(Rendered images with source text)
━━━━━━━━

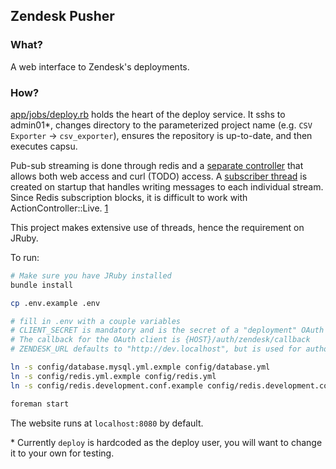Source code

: ## Zendesk Pusher

### What?

A web interface to Zendesk's deployments.

### How?

[app/jobs/deploy.rb](app/jobs/deploy.rb) holds the heart of the deploy service.
It sshs to admin01\*, changes directory to the parameterized project name (e.g. `CSV Exporter` -> `csv_exporter`),
ensures the repository is up-to-date, and then executes capsu.

Pub-sub streaming is done through redis and a [separate controller](app/controllers/streams_controller.rb) that allows both web access
and curl (TODO) access. A [subscriber thread](config/initializers/redis.rb) is created on startup that handles
writing messages to each individual stream. Since Redis subscription blocks, it is difficult to work with ActionController::Live. [1]

This project makes extensive use of threads, hence the requirement on JRuby.

To run:

```bash
# Make sure you have JRuby installed
bundle install

cp .env.example .env

# fill in .env with a couple variables
# CLIENT_SECRET is mandatory and is the secret of a "deployment" OAuth client.
# The callback for the OAuth client is {HOST}/auth/zendesk/callback
# ZENDESK_URL defaults to "http://dev.localhost", but is used for authorization

ln -s config/database.mysql.yml.exmple config/database.yml
ln -s config/redis.yml.exmple config/redis.yml
ln -s config/redis.development.conf.example config/redis.development.conf

foreman start
```

The website runs at `localhost:8080` by default.

\* Currently `deploy` is hardcoded as the deploy user, you will want
to change it to your own for testing.

[1]: https://github.com/rails/rails/issues/10989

━━━━━━━━

**Task details**
Every line above has to be output exactly; the pictures must be dropped.

**Answer area**
Source code

: ## Zendesk Pusher

### What?

A web interface to Zendesk's deployments.

### How?

[app/jobs/deploy.rb](app/jobs/deploy.rb) holds the heart of the deploy service.
It sshs to admin01\*, changes directory to the parameterized project name (e.g. `CSV Exporter` -> `csv_exporter`),
ensures the repository is up-to-date, and then executes capsu.

Pub-sub streaming is done through redis and a [separate controller](app/controllers/streams_controller.rb) that allows both web access
and curl (TODO) access. A [subscriber thread](config/initializers/redis.rb) is created on startup that handles
writing messages to each individual stream. Since Redis subscription blocks, it is difficult to work with ActionController::Live. [1]

This project makes extensive use of threads, hence the requirement on JRuby.

To run:

```bash
# Make sure you have JRuby installed
bundle install

cp .env.example .env

# fill in .env with a couple variables
# CLIENT_SECRET is mandatory and is the secret of a "deployment" OAuth client.
# The callback for the OAuth client is {HOST}/auth/zendesk/callback
# ZENDESK_URL defaults to "http://dev.localhost", but is used for authorization

ln -s config/database.mysql.yml.exmple config/database.yml
ln -s config/redis.yml.exmple config/redis.yml
ln -s config/redis.development.conf.example config/redis.development.conf

foreman start
```

The website runs at `localhost:8080` by default.

\* Currently `deploy` is hardcoded as the deploy user, you will want
to change it to your own for testing.

[1]: https://github.com/rails/rails/issues/10989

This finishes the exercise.